Makna Budaya, Spiritual, dan Keterbukaan

Lebih dari sekadar struktur fisik, Masjid Agung Sheikh Zayed mendefinisikan ulang fungsi sebuah tempat ibadah di era modern. Ia menjadi ruang perjumpaan antarbudaya dan agama di mana pengunjung dari berbagai latar belakang diterima. Menariknya, masjid ini termasuk yang membuka akses bagi non-Muslim untuk menyaksikan keindahan budaya Islam secara langsung, selama aturan berpakaian dan tata krama dihormati.

Masjid ini juga menjadi lokasi penting dalam agenda diplomasi budaya, kerap menjadi tempat kunjungan untuk kepala negara dan delegasi internasional, termasuk tokoh penting dari berbagai negara. 

Selain itu, Sheikh Zayed Grand Mosque Centre mengelola perpustakaan besar di menara utara yang menyediakan ribuan buku tentang ilmu pengetahuan, sejarah, kaligrafi, dan kebudayaan Islam dalam berbagai bahasa, menjadikannya pusat pembelajaran dan dialog lintas budaya. 

Pesona Turis dan Pengalaman Pelanggan

Kunjungan ke masjid ini bukan sekadar melihat bangunan. Tur budaya yang diselenggarakan secara Gratis memungkinkan pengunjung memahami makna setiap detail dari motif ornamen hingga filosofi desain yang digunakan. 

TripAdvisor bahkan menempatkan Sheikh Zayed Grand Mosque sebagai salah satu landmark favorit dunia selama beberapa tahun berturut-turut, membuktikan popularitasnya tidak hanya di kalangan umat Muslim tetapi juga wisatawan global. 

Di malam hari, pemandangan masjid bercahaya terhadap langit gurun menjadi pengalaman visual yang tak terlupakan, sementara refleksi di kolam air di halaman menciptakan suasana damai yang kontras dengan ritme padat kota Abu Dhabi di sekitarnya. 

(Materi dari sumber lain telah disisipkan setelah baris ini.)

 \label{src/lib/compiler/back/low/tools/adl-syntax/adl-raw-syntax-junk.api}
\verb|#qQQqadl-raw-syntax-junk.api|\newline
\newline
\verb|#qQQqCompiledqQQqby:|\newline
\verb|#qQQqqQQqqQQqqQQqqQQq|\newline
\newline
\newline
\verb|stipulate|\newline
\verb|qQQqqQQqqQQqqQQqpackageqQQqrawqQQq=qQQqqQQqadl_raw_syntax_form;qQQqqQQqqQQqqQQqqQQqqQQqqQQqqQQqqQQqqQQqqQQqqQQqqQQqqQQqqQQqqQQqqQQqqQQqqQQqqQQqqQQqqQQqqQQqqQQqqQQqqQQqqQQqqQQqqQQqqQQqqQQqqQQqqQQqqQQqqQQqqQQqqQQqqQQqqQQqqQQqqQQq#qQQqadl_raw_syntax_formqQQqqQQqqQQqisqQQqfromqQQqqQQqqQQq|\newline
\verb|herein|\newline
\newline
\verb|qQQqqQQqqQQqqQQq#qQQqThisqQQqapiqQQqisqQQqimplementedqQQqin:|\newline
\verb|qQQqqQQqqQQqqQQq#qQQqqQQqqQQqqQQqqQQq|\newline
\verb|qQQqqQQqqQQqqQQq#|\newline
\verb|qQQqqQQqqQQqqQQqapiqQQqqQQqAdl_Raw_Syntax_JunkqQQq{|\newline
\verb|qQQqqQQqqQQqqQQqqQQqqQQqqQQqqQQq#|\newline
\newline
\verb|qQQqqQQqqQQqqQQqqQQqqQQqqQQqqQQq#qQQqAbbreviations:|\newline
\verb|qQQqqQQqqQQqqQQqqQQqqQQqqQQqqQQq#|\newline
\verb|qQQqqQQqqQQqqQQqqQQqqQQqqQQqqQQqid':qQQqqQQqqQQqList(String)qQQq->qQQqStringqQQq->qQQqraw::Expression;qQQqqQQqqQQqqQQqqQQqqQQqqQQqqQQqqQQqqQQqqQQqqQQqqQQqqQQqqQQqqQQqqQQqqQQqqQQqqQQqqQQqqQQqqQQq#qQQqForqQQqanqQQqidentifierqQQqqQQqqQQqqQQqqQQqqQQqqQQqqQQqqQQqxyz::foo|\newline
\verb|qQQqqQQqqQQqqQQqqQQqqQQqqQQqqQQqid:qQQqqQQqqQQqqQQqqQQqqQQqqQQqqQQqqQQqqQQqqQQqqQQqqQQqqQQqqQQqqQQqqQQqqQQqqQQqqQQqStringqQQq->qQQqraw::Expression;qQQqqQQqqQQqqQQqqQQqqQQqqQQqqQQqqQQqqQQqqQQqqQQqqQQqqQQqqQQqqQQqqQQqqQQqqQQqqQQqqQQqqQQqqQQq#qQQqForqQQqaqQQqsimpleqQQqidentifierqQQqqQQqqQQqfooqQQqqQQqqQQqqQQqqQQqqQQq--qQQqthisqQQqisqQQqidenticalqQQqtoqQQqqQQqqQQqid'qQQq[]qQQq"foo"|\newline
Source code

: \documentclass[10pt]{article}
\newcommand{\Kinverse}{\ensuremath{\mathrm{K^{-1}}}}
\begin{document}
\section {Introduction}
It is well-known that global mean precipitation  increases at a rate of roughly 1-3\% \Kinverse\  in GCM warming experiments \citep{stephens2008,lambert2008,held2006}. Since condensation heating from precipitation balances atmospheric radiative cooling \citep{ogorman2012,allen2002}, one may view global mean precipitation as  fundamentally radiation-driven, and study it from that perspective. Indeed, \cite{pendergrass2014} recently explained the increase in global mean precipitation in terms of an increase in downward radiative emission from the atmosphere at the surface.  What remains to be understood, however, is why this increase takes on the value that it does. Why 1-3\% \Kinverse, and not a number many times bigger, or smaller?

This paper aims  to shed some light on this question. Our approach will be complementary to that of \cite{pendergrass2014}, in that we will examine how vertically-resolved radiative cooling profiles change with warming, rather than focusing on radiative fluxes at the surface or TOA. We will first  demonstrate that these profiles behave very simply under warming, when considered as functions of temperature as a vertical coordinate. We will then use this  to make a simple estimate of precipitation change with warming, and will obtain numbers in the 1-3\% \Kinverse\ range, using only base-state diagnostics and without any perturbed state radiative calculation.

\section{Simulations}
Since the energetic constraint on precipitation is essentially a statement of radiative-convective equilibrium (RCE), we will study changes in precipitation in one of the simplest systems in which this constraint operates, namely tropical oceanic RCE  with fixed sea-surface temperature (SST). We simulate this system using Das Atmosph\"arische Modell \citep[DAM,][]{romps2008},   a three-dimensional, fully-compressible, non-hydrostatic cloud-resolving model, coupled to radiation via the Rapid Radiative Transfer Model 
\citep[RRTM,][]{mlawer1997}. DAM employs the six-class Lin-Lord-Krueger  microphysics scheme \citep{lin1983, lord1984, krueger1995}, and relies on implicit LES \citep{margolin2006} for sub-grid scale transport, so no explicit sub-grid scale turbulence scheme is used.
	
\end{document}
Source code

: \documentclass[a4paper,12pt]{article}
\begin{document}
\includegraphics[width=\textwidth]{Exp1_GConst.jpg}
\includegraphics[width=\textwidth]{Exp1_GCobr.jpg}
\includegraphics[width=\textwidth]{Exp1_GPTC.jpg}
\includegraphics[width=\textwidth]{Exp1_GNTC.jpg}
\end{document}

 Warisan Arsitektur dan Inspirasi Global

Masjid Agung Sheikh Zayed bukan hanya megah secara ukuran tapi juga simbol dari kesatuan nilai budaya, spiritualitas, dan dialog lintas peradaban. Masjid ini mempertemukan tradisi Islam klasik dengan inovasi arsitektur modern, menjadikannya sebuah warisan abad ke-21 yang universal.

Lebih dari tempat ibadah, bangunan masjid adalah cerita tentang bagaimana sebuah visi nasional dapat diterjemahkan ke dalam bentuk nyata yang tidak hanya menghormati akar budaya, tetapi juga mengundang dunia untuk melihat nilai-nilai kemanusiaan yang mendalam.